Plain-text document sources:
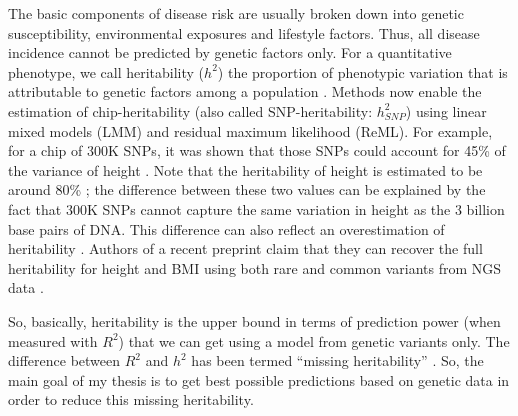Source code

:The basic components of disease risk are usually broken down into genetic susceptibility, environmental exposures and lifestyle factors. Thus, all disease incidence cannot be predicted by genetic factors only.
For a quantitative phenotype, we call heritability ($h^2$) the proportion of phenotypic variation that is attributable to genetic factors among a population \cite[]{visscher2008heritability}.
Methods now enable the estimation of chip-heritability (also called SNP-heritability: $h^2_{SNP}$) using linear mixed models (LMM) and residual maximum likelihood (ReML). For example, for a chip of 300K SNPs, it was shown that those SNPs could account for 45\% of the variance of height \cite[]{yang2010common}.
Note that the heritability of height is estimated to be around 80\% \cite[]{silventoinen2003determinants,visscher2006assumption}; the difference between these two values can be explained by the fact that 300K SNPs cannot capture the same variation in height as the 3 billion base pairs of DNA. This difference can also reflect an overestimation of heritability \cite[]{visscher2008heritability}. Authors of a recent preprint claim that they can recover the full heritability for height and BMI using both rare and common variants from NGS data \cite[]{wainschtein2019recovery}.

So, basically, heritability is the upper bound in terms of prediction power (when measured with $R^2$) that we can get using a model from genetic variants only.
The difference between $R^2$ and $h^2$ has been termed ``missing heritability'' \cite[]{manolio2009finding}. So, the main goal of my thesis is to get best possible predictions based on genetic data in order to reduce this missing heritability.

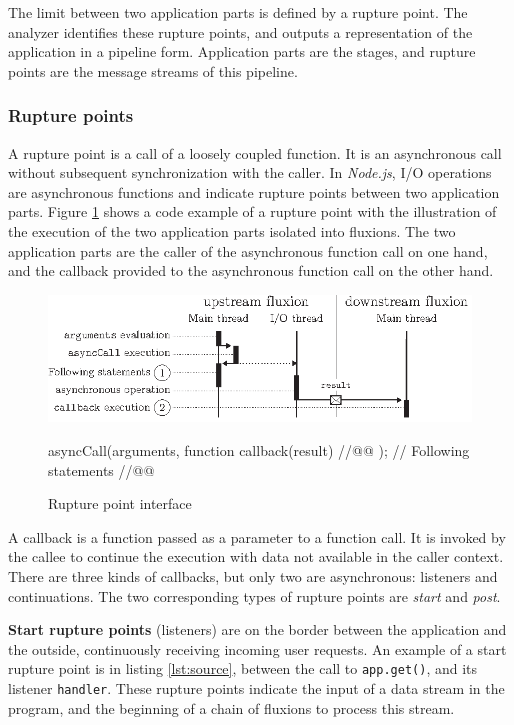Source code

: The limit between two application parts is defined by a rupture point.
The analyzer identifies these rupture points, and outputs a representation of the application in a pipeline form.
Application parts are the stages, and rupture points are the message streams of this pipeline.

\subsubsection{Rupture points} \label{section:compiler:analyzer:rupture}

A rupture point is a call of a loosely coupled function.
It is an asynchronous call without subsequent synchronization with the caller.
In \textit{Node.js}, I/O operations are asynchronous functions and indicate rupture points between two application parts.
Figure \ref{fig:basicrp} shows a code example of a rupture point with the illustration of the execution of the two application parts isolated into fluxions.
The two application parts are the caller of the asynchronous function call on one hand, and the callback provided to the asynchronous function call on the other hand.

\begin{figure}[h!]
  \includegraphics[width=\linewidth]{basicrp.ps}
  \begin{code}
asyncCall(arguments, function callback(result){ //@@ });
// Following statements //@@
  \end{code}
  \caption{Rupture point interface}
  \label{fig:basicrp}
\end{figure}

A callback is a function passed as a parameter to a function call.
It is invoked by the callee to continue the execution with data not available in the caller context.
There are three kinds of callbacks, but only two are asynchronous: listeners and continuations.
The two corresponding types of rupture points are \textit{start} and \textit{post}.

\textbf{Start rupture points} (listeners) are on the border between the application and the outside, continuously receiving incoming user requests.
An example of a start rupture point is in listing \ref{lst:source}, between the call to \texttt{app.get()}, and its listener \texttt{handler}.
These rupture points indicate the input of a data stream in the program, and the beginning of a chain of fluxions to process this stream.

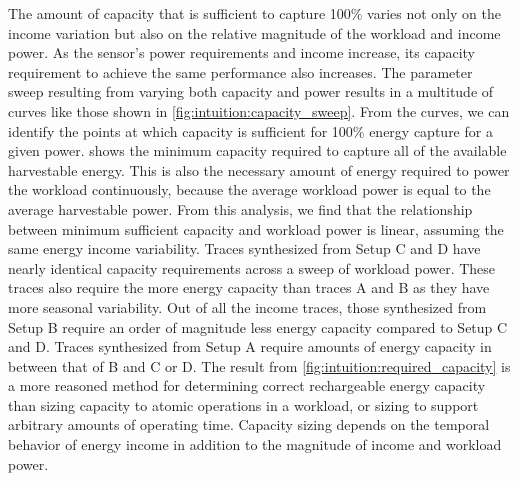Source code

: 
The amount of capacity that is sufficient to capture 100\% varies not only on the income variation but also on the relative magnitude of the workload and income power.
As the sensor's power requirements and income increase, its capacity requirement to achieve the same performance also increases. 
The parameter sweep resulting from varying both capacity and power results in a multitude of curves like those shown in \cref{fig:intuition:capacity_sweep}. 
From the curves, we can identify the points at which capacity is sufficient for 100\% energy capture for a given power.  shows the minimum capacity required to capture all of the available harvestable energy. This is also the necessary amount of energy required to power the workload continuously, because the average workload power is equal to the average harvestable power. 
From this analysis, we find that the relationship between minimum sufficient capacity and workload power is linear, assuming the same energy income variability. 
Traces synthesized from Setup C and D have nearly identical capacity requirements across a sweep of workload power. These traces also require the more energy capacity than traces A and B as they have more seasonal variability. 
Out of all the income traces, those synthesized from Setup B require an order of magnitude less energy capacity compared to Setup C and D. 
Traces synthesized from Setup A require amounts of energy capacity in between that of B and C or D.
The result from \cref{fig:intuition:required_capacity} is a more reasoned method for determining correct rechargeable energy capacity than sizing capacity to atomic operations in a workload, or sizing to support arbitrary amounts of operating time.
Capacity sizing depends on the temporal behavior of energy income in addition to the magnitude of income and workload power.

## Task to carry out
Gather up the lines containing the word "basicrp" from these records and copy them.

## Completed task
Figure \ref{fig:basicrp} shows a code example of a rupture point with the illustration of the execution of the two application parts isolated into fluxions.
  \includegraphics[width=\linewidth]{basicrp.ps}
  \label{fig:basicrp}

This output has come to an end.